___ INFORMATION PROVIDED

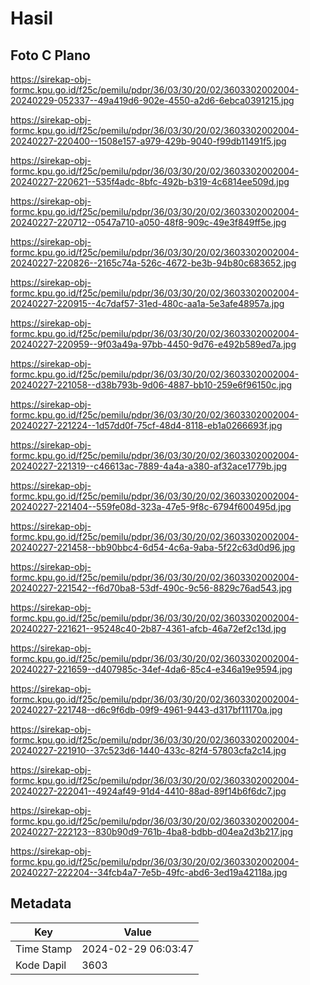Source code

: # Hasil

## Foto C Plano

https://sirekap-obj-formc.kpu.go.id/f25c/pemilu/pdpr/36/03/30/20/02/3603302002004-20240229-052337--49a419d6-902e-4550-a2d6-6ebca0391215.jpg

https://sirekap-obj-formc.kpu.go.id/f25c/pemilu/pdpr/36/03/30/20/02/3603302002004-20240227-220400--1508e157-a979-429b-9040-f99db11491f5.jpg

https://sirekap-obj-formc.kpu.go.id/f25c/pemilu/pdpr/36/03/30/20/02/3603302002004-20240227-220621--535f4adc-8bfc-492b-b319-4c6814ee509d.jpg

https://sirekap-obj-formc.kpu.go.id/f25c/pemilu/pdpr/36/03/30/20/02/3603302002004-20240227-220712--0547a710-a050-48f8-909c-49e3f849ff5e.jpg

https://sirekap-obj-formc.kpu.go.id/f25c/pemilu/pdpr/36/03/30/20/02/3603302002004-20240227-220826--2165c74a-526c-4672-be3b-94b80c683652.jpg

https://sirekap-obj-formc.kpu.go.id/f25c/pemilu/pdpr/36/03/30/20/02/3603302002004-20240227-220915--4c7daf57-31ed-480c-aa1a-5e3afe48957a.jpg

https://sirekap-obj-formc.kpu.go.id/f25c/pemilu/pdpr/36/03/30/20/02/3603302002004-20240227-220959--9f03a49a-97bb-4450-9d76-e492b589ed7a.jpg

https://sirekap-obj-formc.kpu.go.id/f25c/pemilu/pdpr/36/03/30/20/02/3603302002004-20240227-221058--d38b793b-9d06-4887-bb10-259e6f96150c.jpg

https://sirekap-obj-formc.kpu.go.id/f25c/pemilu/pdpr/36/03/30/20/02/3603302002004-20240227-221224--1d57dd0f-75cf-48d4-8118-eb1a0266693f.jpg

https://sirekap-obj-formc.kpu.go.id/f25c/pemilu/pdpr/36/03/30/20/02/3603302002004-20240227-221319--c46613ac-7889-4a4a-a380-af32ace1779b.jpg

https://sirekap-obj-formc.kpu.go.id/f25c/pemilu/pdpr/36/03/30/20/02/3603302002004-20240227-221404--559fe08d-323a-47e5-9f8c-6794f600495d.jpg

https://sirekap-obj-formc.kpu.go.id/f25c/pemilu/pdpr/36/03/30/20/02/3603302002004-20240227-221458--bb90bbc4-6d54-4c6a-9aba-5f22c63d0d96.jpg

https://sirekap-obj-formc.kpu.go.id/f25c/pemilu/pdpr/36/03/30/20/02/3603302002004-20240227-221542--f6d70ba8-53df-490c-9c56-8829c76ad543.jpg

https://sirekap-obj-formc.kpu.go.id/f25c/pemilu/pdpr/36/03/30/20/02/3603302002004-20240227-221621--95248c40-2b87-4361-afcb-46a72ef2c13d.jpg

https://sirekap-obj-formc.kpu.go.id/f25c/pemilu/pdpr/36/03/30/20/02/3603302002004-20240227-221659--d407985c-34ef-4da6-85c4-e346a19e9594.jpg

https://sirekap-obj-formc.kpu.go.id/f25c/pemilu/pdpr/36/03/30/20/02/3603302002004-20240227-221748--d6c9f6db-09f9-4961-9443-d317bf11170a.jpg

https://sirekap-obj-formc.kpu.go.id/f25c/pemilu/pdpr/36/03/30/20/02/3603302002004-20240227-221910--37c523d6-1440-433c-82f4-57803cfa2c14.jpg

https://sirekap-obj-formc.kpu.go.id/f25c/pemilu/pdpr/36/03/30/20/02/3603302002004-20240227-222041--4924af49-91d4-4410-88ad-89f14b6f6dc7.jpg

https://sirekap-obj-formc.kpu.go.id/f25c/pemilu/pdpr/36/03/30/20/02/3603302002004-20240227-222123--830b90d9-761b-4ba8-bdbb-d04ea2d3b217.jpg

https://sirekap-obj-formc.kpu.go.id/f25c/pemilu/pdpr/36/03/30/20/02/3603302002004-20240227-222204--34fcb4a7-7e5b-49fc-abd6-3ed19a42118a.jpg


## Metadata

| Key        | Value               |
| ---------- | ------------------- |
| Time Stamp | 2024-02-29 06:03:47 |
| Kode Dapil | 3603                |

______

ASSIGNED TASK> No pictures belong in the copy. Repeat the entries exactly.

SOLUTION>
Source code

: # Hasil

## Foto C Plano

https://sirekap-obj-formc.kpu.go.id/f25c/pemilu/pdpr/36/03/30/20/02/3603302002004-20240229-052337--49a419d6-902e-4550-a2d6-6ebca0391215.jpg

https://sirekap-obj-formc.kpu.go.id/f25c/pemilu/pdpr/36/03/30/20/02/3603302002004-20240227-220400--1508e157-a979-429b-9040-f99db11491f5.jpg

https://sirekap-obj-formc.kpu.go.id/f25c/pemilu/pdpr/36/03/30/20/02/3603302002004-20240227-220621--535f4adc-8bfc-492b-b319-4c6814ee509d.jpg

https://sirekap-obj-formc.kpu.go.id/f25c/pemilu/pdpr/36/03/30/20/02/3603302002004-20240227-220712--0547a710-a050-48f8-909c-49e3f849ff5e.jpg

https://sirekap-obj-formc.kpu.go.id/f25c/pemilu/pdpr/36/03/30/20/02/3603302002004-20240227-220826--2165c74a-526c-4672-be3b-94b80c683652.jpg

https://sirekap-obj-formc.kpu.go.id/f25c/pemilu/pdpr/36/03/30/20/02/3603302002004-20240227-220915--4c7daf57-31ed-480c-aa1a-5e3afe48957a.jpg

https://sirekap-obj-formc.kpu.go.id/f25c/pemilu/pdpr/36/03/30/20/02/3603302002004-20240227-220959--9f03a49a-97bb-4450-9d76-e492b589ed7a.jpg

https://sirekap-obj-formc.kpu.go.id/f25c/pemilu/pdpr/36/03/30/20/02/3603302002004-20240227-221058--d38b793b-9d06-4887-bb10-259e6f96150c.jpg

https://sirekap-obj-formc.kpu.go.id/f25c/pemilu/pdpr/36/03/30/20/02/3603302002004-20240227-221224--1d57dd0f-75cf-48d4-8118-eb1a0266693f.jpg

https://sirekap-obj-formc.kpu.go.id/f25c/pemilu/pdpr/36/03/30/20/02/3603302002004-20240227-221319--c46613ac-7889-4a4a-a380-af32ace1779b.jpg

https://sirekap-obj-formc.kpu.go.id/f25c/pemilu/pdpr/36/03/30/20/02/3603302002004-20240227-221404--559fe08d-323a-47e5-9f8c-6794f600495d.jpg

https://sirekap-obj-formc.kpu.go.id/f25c/pemilu/pdpr/36/03/30/20/02/3603302002004-20240227-221458--bb90bbc4-6d54-4c6a-9aba-5f22c63d0d96.jpg

https://sirekap-obj-formc.kpu.go.id/f25c/pemilu/pdpr/36/03/30/20/02/3603302002004-20240227-221542--f6d70ba8-53df-490c-9c56-8829c76ad543.jpg

https://sirekap-obj-formc.kpu.go.id/f25c/pemilu/pdpr/36/03/30/20/02/3603302002004-20240227-221621--95248c40-2b87-4361-afcb-46a72ef2c13d.jpg

https://sirekap-obj-formc.kpu.go.id/f25c/pemilu/pdpr/36/03/30/20/02/3603302002004-20240227-221659--d407985c-34ef-4da6-85c4-e346a19e9594.jpg

https://sirekap-obj-formc.kpu.go.id/f25c/pemilu/pdpr/36/03/30/20/02/3603302002004-20240227-221748--d6c9f6db-09f9-4961-9443-d317bf11170a.jpg

https://sirekap-obj-formc.kpu.go.id/f25c/pemilu/pdpr/36/03/30/20/02/3603302002004-20240227-221910--37c523d6-1440-433c-82f4-57803cfa2c14.jpg

https://sirekap-obj-formc.kpu.go.id/f25c/pemilu/pdpr/36/03/30/20/02/3603302002004-20240227-222041--4924af49-91d4-4410-88ad-89f14b6f6dc7.jpg

https://sirekap-obj-formc.kpu.go.id/f25c/pemilu/pdpr/36/03/30/20/02/3603302002004-20240227-222123--830b90d9-761b-4ba8-bdbb-d04ea2d3b217.jpg

https://sirekap-obj-formc.kpu.go.id/f25c/pemilu/pdpr/36/03/30/20/02/3603302002004-20240227-222204--34fcb4a7-7e5b-49fc-abd6-3ed19a42118a.jpg


## Metadata

| Key        | Value               |
| ---------- | ------------------- |
| Time Stamp | 2024-02-29 06:03:47 |
| Kode Dapil | 3603                |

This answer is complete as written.